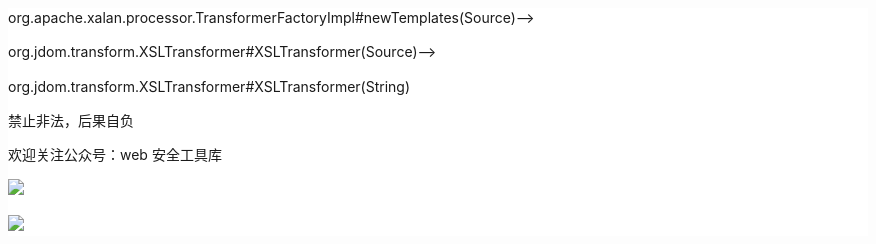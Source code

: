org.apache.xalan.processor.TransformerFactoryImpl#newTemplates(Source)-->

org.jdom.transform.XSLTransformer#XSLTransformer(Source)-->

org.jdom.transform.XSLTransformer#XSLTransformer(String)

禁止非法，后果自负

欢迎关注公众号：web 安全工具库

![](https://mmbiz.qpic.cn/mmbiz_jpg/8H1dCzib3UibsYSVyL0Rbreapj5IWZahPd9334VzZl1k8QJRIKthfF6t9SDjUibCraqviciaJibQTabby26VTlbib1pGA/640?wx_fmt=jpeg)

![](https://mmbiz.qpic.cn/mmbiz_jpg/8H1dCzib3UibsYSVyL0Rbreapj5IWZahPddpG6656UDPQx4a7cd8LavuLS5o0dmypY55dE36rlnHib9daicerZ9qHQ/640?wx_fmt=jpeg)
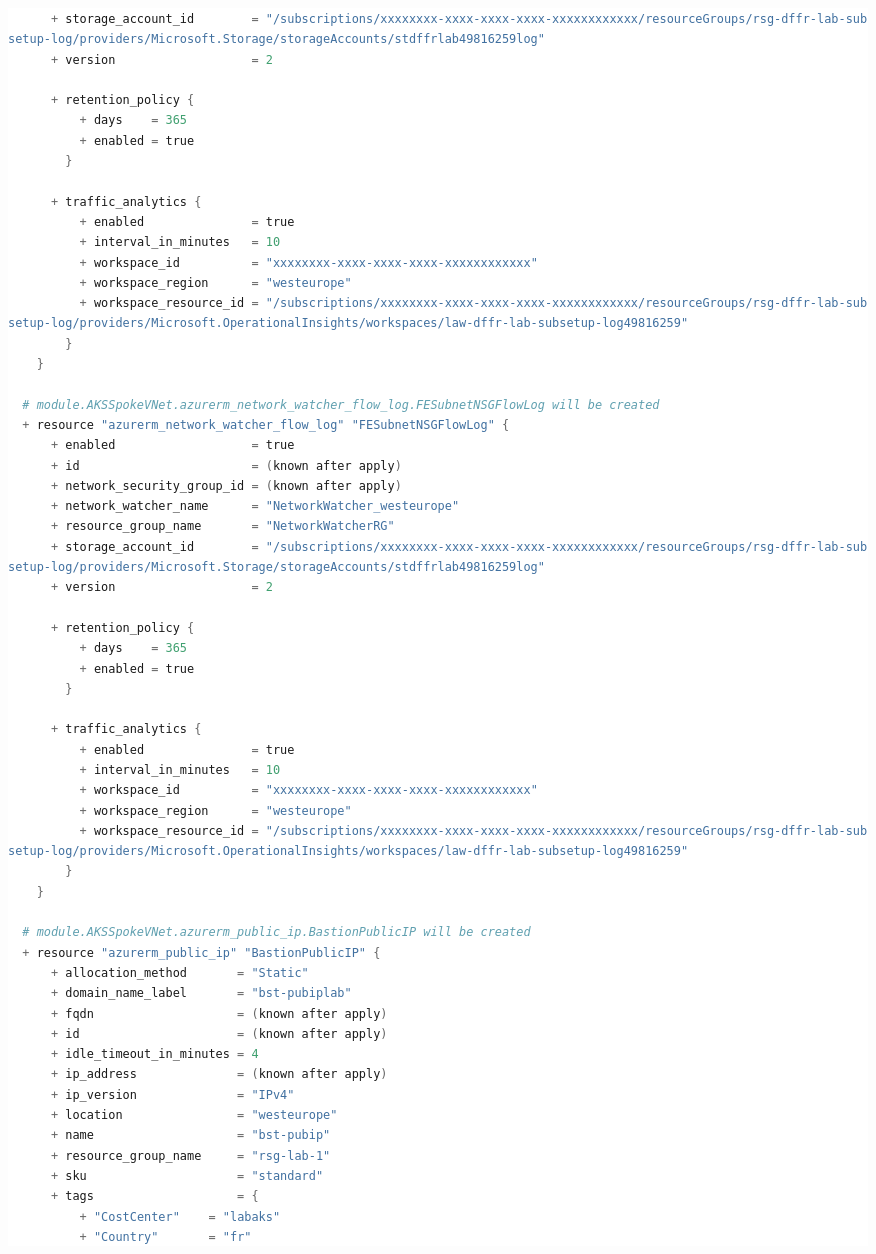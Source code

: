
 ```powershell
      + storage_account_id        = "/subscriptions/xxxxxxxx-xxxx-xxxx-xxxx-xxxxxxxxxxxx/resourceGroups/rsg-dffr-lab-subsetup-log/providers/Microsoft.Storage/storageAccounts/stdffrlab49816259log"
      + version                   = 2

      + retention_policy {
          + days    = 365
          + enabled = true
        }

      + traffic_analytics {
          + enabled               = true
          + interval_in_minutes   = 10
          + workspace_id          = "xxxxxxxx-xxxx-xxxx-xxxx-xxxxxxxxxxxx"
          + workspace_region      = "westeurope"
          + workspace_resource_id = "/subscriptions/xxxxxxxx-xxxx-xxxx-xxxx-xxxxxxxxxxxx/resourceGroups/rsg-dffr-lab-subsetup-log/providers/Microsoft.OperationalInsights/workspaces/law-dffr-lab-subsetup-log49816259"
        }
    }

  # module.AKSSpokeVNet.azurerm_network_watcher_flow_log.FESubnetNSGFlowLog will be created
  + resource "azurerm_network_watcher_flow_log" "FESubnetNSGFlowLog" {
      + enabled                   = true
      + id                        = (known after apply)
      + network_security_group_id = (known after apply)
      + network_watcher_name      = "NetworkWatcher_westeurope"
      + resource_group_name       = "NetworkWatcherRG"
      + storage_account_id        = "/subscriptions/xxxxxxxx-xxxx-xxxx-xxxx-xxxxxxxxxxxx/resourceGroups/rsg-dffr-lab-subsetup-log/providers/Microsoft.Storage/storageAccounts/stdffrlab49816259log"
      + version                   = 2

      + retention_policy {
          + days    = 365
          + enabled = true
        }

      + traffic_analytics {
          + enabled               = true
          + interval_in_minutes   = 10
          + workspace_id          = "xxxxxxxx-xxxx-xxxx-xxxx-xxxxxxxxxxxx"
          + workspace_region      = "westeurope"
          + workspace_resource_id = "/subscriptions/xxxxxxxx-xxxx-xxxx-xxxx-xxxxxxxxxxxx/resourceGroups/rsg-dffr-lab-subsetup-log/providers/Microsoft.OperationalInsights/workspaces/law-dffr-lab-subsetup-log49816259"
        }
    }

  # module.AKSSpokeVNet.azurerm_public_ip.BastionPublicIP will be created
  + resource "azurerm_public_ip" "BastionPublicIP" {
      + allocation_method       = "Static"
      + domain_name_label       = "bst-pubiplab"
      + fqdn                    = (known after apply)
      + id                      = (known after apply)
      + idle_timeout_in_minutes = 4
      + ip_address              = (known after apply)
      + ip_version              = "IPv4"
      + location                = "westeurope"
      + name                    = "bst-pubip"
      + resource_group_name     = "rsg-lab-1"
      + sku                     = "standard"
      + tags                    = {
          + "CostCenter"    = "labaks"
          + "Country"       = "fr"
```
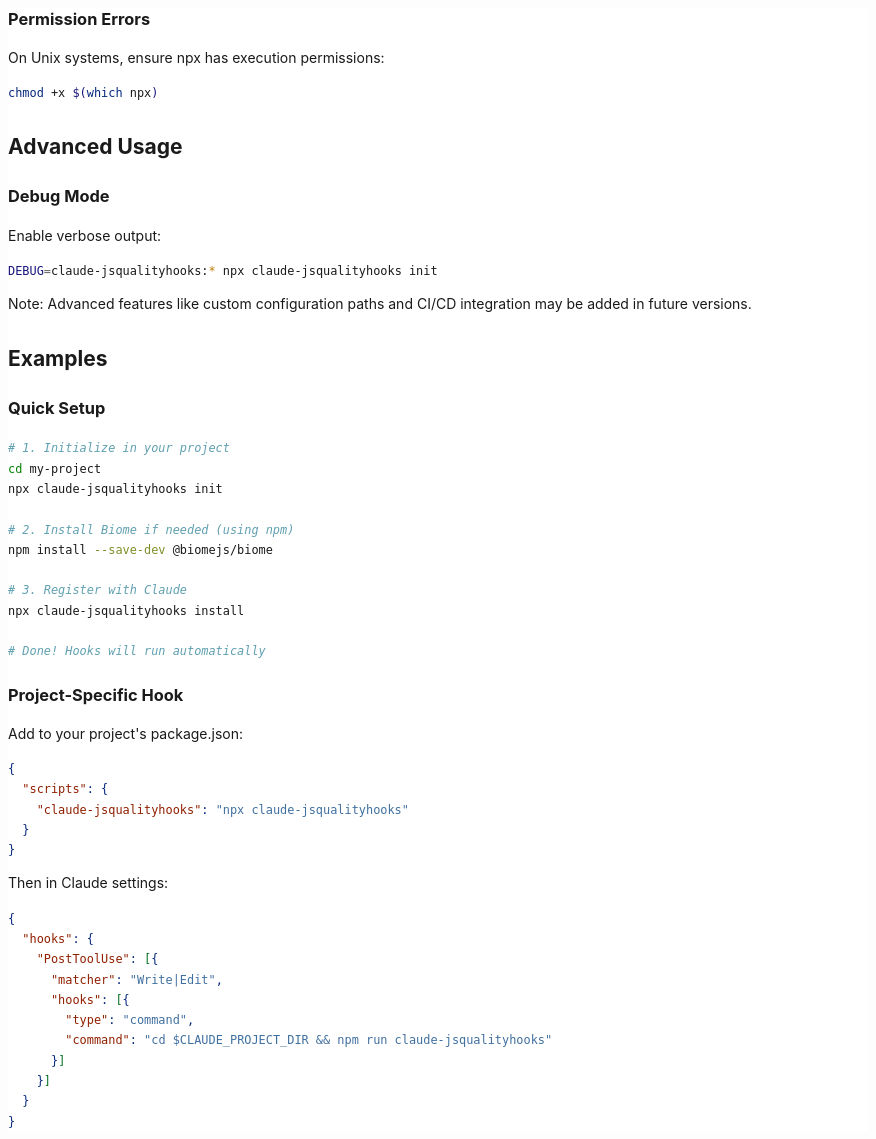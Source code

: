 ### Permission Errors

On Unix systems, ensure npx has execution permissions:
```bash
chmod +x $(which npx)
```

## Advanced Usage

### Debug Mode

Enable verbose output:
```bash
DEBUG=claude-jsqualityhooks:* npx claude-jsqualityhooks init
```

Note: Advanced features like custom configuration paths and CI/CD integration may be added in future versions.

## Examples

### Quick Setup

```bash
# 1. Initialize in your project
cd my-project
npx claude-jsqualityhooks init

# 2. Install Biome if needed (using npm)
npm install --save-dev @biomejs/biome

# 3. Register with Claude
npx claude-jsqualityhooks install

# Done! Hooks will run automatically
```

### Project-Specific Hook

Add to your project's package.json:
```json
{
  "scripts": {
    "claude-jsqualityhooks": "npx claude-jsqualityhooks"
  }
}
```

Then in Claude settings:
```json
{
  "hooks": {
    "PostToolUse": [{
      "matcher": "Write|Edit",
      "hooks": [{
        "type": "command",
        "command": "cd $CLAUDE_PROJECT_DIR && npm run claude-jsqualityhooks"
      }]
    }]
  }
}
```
=-=-=
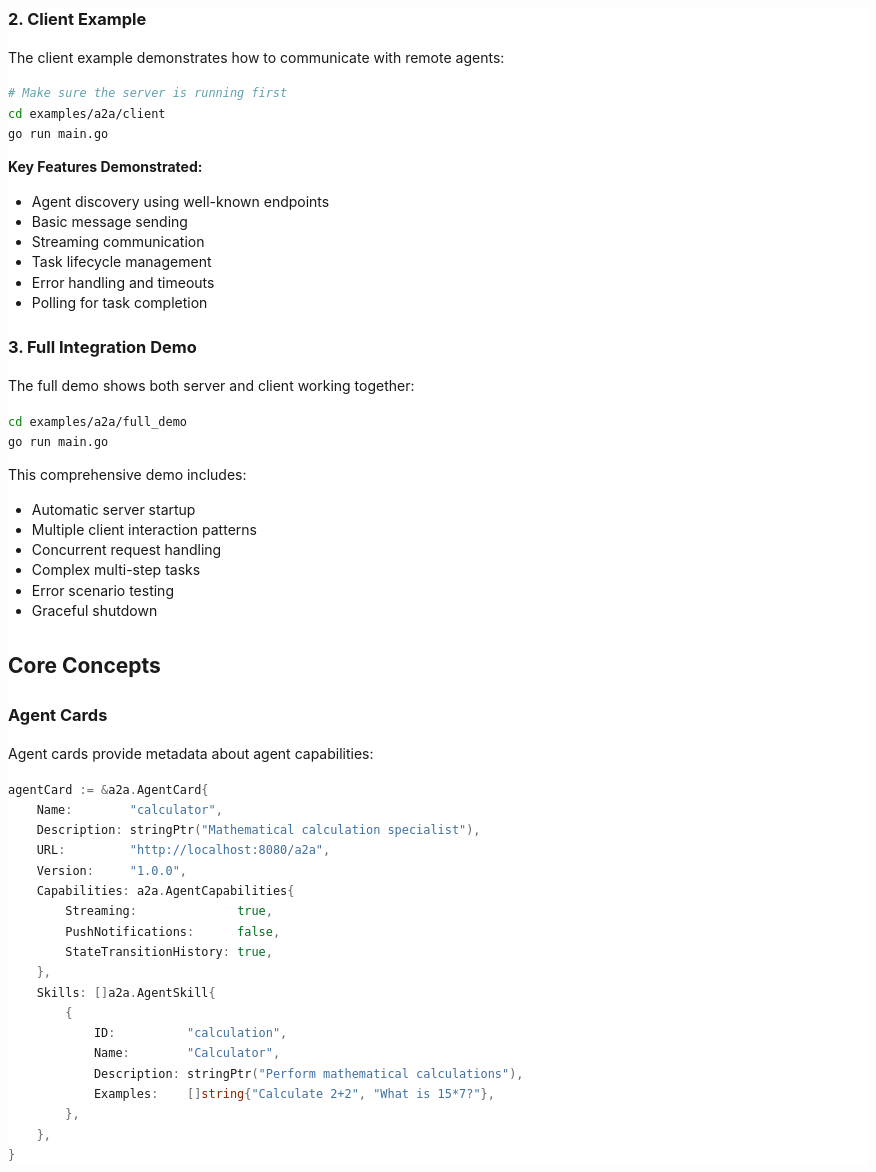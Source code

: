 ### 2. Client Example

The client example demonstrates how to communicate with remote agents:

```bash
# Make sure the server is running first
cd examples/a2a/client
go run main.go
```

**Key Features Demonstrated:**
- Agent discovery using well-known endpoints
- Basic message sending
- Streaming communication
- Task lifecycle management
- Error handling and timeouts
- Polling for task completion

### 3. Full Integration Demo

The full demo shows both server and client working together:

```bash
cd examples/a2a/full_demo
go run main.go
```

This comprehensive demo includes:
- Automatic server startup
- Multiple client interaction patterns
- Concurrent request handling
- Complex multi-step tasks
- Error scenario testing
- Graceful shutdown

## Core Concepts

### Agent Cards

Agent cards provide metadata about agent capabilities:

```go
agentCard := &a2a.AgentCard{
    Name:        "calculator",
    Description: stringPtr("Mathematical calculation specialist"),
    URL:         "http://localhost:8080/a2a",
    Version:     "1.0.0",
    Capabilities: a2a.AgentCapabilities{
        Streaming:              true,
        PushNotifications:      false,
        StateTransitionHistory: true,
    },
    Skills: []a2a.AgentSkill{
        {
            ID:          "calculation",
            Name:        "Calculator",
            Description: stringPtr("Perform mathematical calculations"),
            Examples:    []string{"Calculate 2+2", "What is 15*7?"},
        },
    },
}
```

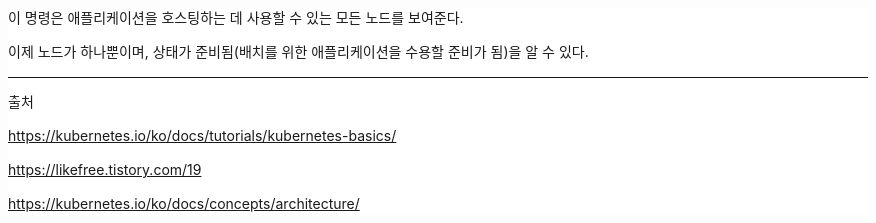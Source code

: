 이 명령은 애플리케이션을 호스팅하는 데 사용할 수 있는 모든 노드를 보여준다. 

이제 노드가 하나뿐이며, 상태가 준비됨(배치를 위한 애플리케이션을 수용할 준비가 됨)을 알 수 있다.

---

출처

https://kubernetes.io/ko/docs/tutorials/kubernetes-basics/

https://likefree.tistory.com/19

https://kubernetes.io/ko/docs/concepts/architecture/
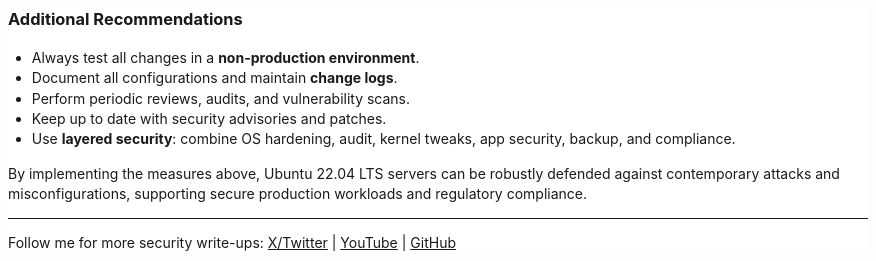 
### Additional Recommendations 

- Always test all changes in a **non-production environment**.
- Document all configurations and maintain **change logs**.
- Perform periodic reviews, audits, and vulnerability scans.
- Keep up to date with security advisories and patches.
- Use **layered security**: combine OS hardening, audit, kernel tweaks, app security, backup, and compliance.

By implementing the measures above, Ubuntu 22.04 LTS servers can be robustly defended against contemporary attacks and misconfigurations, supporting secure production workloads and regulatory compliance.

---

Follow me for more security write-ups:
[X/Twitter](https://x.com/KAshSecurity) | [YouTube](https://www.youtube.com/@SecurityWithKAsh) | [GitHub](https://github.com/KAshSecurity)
=-=-=
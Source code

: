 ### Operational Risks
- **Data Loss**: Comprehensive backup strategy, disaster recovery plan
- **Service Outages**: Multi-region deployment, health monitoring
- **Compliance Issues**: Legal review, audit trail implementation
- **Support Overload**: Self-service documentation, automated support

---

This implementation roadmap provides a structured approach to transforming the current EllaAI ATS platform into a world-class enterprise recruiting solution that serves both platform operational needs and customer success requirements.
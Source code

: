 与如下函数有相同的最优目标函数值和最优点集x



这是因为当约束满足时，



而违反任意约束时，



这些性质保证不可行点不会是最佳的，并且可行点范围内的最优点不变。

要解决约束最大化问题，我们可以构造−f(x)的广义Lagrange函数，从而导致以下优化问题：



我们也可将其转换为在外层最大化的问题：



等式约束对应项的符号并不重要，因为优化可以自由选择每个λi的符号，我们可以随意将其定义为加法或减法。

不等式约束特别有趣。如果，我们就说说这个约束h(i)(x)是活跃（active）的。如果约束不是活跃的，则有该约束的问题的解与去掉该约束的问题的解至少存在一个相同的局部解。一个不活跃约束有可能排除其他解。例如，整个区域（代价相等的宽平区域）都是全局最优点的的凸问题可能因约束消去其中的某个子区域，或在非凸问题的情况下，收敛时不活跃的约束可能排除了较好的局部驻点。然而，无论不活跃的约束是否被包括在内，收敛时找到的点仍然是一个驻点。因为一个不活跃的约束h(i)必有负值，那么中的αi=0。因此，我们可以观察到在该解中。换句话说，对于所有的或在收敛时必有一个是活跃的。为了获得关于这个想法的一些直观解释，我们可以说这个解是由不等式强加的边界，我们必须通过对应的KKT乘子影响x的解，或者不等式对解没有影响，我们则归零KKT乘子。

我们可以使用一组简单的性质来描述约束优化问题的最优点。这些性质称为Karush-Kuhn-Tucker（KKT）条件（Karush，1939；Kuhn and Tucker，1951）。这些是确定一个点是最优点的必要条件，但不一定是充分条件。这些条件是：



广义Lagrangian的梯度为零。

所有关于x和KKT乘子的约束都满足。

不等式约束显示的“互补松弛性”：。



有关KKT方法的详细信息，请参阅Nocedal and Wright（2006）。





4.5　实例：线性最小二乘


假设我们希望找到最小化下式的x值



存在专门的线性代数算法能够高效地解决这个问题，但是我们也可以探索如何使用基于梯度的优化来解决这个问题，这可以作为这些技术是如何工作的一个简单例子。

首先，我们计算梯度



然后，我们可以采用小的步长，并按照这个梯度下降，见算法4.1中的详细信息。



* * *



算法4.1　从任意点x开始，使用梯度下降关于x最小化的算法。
=-=-=
# Task description
Filter the entries down to the lines containing "AKSSpokeVNet". Copy each of those lines.

# Answer box
  # module.AKSSpokeVNet.azurerm_network_watcher_flow_log.FESubnetNSGFlowLog will be created
  # module.AKSSpokeVNet.azurerm_public_ip.BastionPublicIP will be created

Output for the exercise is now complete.